The issue that whether early PR should be initiated during admission of AECOPD is still controversial. In the meta-analysis on 2018 by Ryrsø et al, subgroup analysis was also done to compare different timing of PR (during admission or within 1 week after discharge vs between 1 and 4 weeks after discharge).15 And their result showed no significant difference in mortality, readmission rate, SGRQ, and 6MWD between the 2 subgroups.15 However, we suggest this subgroup analysis was not ideal, because PR during admission and those PR within 1 week after discharge were combined in a same group. Therefore, it cannot clearly answer the problem of whether early PR should be initiated during admission or not. In our study, the subgroup analysis compared early PR during admission vs those PR within 4 weeks after discharge. All the enrolled studies had true control groups (without any exercise training). However, our subgroup analysis result still showed no significant outcome difference between 2 groups.

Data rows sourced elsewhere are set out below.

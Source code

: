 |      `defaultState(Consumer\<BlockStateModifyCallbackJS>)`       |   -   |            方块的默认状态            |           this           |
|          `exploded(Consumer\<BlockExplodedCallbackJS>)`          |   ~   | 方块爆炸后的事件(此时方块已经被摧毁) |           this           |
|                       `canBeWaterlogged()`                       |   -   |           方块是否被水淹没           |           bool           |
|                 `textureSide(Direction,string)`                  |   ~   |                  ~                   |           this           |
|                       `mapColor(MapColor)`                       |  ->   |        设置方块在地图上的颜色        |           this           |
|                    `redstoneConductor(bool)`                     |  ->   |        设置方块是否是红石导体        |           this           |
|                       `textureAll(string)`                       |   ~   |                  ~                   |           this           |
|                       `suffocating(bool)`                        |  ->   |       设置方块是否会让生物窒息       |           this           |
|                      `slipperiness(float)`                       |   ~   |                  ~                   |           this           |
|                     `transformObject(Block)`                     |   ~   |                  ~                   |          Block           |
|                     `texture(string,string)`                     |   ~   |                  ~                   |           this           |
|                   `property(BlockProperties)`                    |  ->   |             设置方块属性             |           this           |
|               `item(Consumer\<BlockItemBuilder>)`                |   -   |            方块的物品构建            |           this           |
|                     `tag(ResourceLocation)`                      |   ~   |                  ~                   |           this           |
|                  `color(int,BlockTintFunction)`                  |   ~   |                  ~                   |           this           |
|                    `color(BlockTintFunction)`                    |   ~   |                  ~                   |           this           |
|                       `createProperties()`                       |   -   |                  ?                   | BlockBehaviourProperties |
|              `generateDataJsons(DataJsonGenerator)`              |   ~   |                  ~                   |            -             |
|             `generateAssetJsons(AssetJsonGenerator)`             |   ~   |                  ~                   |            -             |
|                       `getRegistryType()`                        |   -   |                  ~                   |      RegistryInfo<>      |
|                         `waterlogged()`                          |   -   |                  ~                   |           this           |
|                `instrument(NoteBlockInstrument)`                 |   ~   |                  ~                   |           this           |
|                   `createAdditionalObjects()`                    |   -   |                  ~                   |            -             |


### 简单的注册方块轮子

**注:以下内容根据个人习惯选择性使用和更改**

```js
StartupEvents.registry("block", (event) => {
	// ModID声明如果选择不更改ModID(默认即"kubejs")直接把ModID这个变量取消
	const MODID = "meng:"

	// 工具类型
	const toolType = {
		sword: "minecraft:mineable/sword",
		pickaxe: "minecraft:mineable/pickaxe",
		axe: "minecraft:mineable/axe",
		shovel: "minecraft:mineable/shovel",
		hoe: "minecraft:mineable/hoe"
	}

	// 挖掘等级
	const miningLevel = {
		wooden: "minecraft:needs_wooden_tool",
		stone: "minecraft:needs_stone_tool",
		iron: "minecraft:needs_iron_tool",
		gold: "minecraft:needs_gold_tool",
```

There are some limitations to this study. The first is clinical heterogeneity. There was considerable variance in exercise training programs between each PR study (Table 1), which includes endurance training (walking and cycling), resistance training (upper and lower limbs), or both. In one study, neuromuscular electrostimulation was used instead of exercise training. Despite the difference in exercise training programs, the goal of exercise training was similar. In addition, the start timing of PR (from second admission day to within 2~3 weeks after discharge), frequency of PR (from 2 times/day to 2 times/week), and duration of PR were also variable (from four days to six months). These variations should be considered carefully when interpreting the results. Second, blinding of participants and personnel was not possible in most studies, and the performance bias and detection bias were inevitable. Third, an insufficient sample size-related imprecision was observed in the mortality outcome. Beside, statistic heterogeneity was observed in the readmission, 6MWD, SGRO total score, Borg score outcomes in this study.

Conclusion

In conclusion, this meta-analysis showed that early PR for AECOPD with hospitalization had a significant beneficial effect on hospital readmission rate, exercise capacity, QoL, and dyspnea. The benefit of early PR on mortality is still controversial. The subgroup analysis showed that the beneficial effects are similar between PR initiated during admission and those initiated within four weeks after discharge. However, heterogeneity was present, and more studies with larger sample size are still needed to verify this conclusion. Early PR timing should also be decided according to the stability of AECOPD patient and the PR program facility of the hospital.

Abbreviations

6MWD, 6-minute walking distance; AE, acute exacerbation; CI, confidence interval; COPD, chronic obstructive pulmonary disease; MD, mean difference; mMRC, modified Medical Research Council; PR, pulmonary rehabilitation; QoL, quality of life; RCT, randomized control trial; RoB, risk of bias; RR, relative risk; SGRQ, St. George’s Respiratory Questionnaire; WMD, weighted mean difference.

Acknowledgments

This research received the grants from Kaohsiung Veterans General Hospital and the Ministry of Science and Technology of Taiwan [grant numbers: VGHKS109-D03-2, MOST 109-2511-H-075B-001-MY2].

Disclosure

Dr Pei-Chin Lin reports grants from Kaohsiung Veterans General Hospital and the Ministry of Science and Technology of Taiwan. The other authors report no conflicts of interest in this work.